WHAT IS NEEDED:
Of all the lines in the entries below, give again exactly those starting at the line containing "Source]** dans la liste." and ending at the line containing "Dérivés]** dans la liste.", both ends included, and no others.

-- AVAILABLE DATA follows --

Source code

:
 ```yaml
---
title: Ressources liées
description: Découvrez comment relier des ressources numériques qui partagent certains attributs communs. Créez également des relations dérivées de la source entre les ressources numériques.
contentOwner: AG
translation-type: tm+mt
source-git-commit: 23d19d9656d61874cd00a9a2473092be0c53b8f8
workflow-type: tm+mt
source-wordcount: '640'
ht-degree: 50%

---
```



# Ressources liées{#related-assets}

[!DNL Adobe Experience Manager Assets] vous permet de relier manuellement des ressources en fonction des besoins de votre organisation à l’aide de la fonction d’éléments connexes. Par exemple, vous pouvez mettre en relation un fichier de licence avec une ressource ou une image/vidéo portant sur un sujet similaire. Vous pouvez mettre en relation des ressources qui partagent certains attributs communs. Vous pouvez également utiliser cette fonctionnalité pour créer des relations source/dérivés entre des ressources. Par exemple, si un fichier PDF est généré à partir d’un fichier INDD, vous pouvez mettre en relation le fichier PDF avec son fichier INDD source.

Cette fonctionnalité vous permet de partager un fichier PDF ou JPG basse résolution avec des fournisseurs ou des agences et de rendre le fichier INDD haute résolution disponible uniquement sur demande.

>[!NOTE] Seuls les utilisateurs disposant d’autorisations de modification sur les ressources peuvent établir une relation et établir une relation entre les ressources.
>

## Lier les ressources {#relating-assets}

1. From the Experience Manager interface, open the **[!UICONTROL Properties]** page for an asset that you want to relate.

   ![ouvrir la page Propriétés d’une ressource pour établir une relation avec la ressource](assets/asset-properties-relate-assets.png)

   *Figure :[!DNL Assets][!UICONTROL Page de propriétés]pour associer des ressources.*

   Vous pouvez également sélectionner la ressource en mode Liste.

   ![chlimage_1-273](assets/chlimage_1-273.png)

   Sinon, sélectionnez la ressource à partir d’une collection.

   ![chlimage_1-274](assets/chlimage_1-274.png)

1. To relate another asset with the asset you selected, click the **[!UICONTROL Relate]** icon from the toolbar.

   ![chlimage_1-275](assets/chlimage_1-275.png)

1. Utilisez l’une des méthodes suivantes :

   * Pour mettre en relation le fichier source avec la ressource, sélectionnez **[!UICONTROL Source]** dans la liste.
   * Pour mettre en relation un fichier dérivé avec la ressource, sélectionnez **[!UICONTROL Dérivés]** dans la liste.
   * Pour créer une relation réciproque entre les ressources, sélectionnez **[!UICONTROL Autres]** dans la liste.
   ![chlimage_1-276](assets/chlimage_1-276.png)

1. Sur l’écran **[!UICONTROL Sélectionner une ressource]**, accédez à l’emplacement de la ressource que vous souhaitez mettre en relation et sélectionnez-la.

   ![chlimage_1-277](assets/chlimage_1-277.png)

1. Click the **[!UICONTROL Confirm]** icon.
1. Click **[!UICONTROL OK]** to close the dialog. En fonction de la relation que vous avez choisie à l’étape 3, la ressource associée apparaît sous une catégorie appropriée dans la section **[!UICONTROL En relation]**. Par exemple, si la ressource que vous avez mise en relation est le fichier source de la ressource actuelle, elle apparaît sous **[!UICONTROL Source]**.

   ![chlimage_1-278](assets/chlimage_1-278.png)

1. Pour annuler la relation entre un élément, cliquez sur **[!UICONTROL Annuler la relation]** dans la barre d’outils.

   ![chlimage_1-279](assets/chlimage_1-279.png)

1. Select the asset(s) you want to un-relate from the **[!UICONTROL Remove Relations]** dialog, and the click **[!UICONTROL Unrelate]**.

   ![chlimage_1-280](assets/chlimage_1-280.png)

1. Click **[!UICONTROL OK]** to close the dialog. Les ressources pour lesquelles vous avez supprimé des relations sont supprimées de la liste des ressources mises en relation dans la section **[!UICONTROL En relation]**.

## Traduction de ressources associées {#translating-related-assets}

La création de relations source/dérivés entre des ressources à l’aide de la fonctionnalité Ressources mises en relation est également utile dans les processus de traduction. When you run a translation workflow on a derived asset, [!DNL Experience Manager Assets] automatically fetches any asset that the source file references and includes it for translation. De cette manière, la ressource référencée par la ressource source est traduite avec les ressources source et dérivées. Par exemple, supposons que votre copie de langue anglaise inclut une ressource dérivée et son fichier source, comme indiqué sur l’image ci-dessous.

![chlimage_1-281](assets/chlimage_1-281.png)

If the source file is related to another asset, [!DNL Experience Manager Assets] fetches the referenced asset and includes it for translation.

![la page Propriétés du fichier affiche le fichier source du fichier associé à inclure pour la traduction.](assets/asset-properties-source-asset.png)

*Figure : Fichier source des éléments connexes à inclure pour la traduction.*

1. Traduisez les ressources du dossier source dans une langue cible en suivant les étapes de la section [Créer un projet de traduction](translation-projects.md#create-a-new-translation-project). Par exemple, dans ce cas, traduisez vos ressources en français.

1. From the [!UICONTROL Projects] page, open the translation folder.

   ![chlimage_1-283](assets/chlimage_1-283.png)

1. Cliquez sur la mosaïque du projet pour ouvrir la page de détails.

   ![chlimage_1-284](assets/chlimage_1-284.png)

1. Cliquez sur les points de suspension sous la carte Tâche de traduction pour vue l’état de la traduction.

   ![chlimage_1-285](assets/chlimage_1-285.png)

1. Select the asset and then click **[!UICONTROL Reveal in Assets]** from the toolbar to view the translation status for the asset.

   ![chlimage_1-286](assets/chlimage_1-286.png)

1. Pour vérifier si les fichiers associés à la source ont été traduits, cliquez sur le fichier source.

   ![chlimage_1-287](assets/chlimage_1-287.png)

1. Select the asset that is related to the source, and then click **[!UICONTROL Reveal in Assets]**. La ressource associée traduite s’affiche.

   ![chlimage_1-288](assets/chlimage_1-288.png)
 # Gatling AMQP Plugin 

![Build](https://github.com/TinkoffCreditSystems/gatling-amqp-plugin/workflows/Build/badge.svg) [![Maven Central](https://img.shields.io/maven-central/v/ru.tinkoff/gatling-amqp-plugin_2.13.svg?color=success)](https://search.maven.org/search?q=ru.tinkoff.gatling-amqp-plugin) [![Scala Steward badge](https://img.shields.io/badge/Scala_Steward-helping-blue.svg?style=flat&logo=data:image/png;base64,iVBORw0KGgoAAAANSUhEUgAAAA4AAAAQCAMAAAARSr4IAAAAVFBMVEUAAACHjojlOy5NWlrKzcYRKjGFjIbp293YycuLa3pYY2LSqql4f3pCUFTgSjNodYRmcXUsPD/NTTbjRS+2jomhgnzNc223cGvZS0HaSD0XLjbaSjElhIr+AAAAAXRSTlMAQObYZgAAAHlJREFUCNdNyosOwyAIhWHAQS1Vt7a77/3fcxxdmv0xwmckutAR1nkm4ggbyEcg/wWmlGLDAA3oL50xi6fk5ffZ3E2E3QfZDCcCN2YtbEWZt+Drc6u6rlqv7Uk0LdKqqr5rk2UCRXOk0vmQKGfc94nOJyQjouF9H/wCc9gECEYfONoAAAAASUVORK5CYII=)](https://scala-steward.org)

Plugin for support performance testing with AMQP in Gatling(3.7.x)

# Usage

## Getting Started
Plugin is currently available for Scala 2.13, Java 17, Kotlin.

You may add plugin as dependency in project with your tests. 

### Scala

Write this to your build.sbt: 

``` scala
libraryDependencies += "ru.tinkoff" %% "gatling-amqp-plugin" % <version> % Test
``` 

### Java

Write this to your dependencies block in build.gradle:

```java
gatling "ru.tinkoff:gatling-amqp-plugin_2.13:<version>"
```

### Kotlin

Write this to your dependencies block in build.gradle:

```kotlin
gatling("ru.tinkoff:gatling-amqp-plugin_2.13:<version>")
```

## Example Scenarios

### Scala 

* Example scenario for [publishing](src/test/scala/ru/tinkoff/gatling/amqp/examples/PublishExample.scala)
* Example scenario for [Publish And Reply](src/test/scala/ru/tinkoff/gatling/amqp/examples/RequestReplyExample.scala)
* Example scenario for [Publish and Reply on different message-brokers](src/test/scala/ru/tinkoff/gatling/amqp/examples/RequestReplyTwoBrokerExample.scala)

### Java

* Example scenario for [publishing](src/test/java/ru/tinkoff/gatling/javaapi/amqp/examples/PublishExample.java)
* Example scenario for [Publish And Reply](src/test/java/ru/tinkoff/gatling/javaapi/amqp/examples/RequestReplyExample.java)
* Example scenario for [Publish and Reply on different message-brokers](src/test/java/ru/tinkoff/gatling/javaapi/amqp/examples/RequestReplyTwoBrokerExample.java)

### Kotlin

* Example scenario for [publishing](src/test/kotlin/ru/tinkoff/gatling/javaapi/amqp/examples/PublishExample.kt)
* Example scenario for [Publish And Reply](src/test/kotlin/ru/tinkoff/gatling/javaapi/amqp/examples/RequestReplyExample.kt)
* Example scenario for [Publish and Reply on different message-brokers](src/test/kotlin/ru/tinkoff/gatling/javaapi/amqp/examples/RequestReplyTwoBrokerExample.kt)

-- AVAILABLE DATA concluded --

SOLUTION:
   * Pour mettre en relation le fichier source avec la ressource, sélectionnez **[!UICONTROL Source]** dans la liste.
   * Pour mettre en relation un fichier dérivé avec la ressource, sélectionnez **[!UICONTROL Dérivés]** dans la liste.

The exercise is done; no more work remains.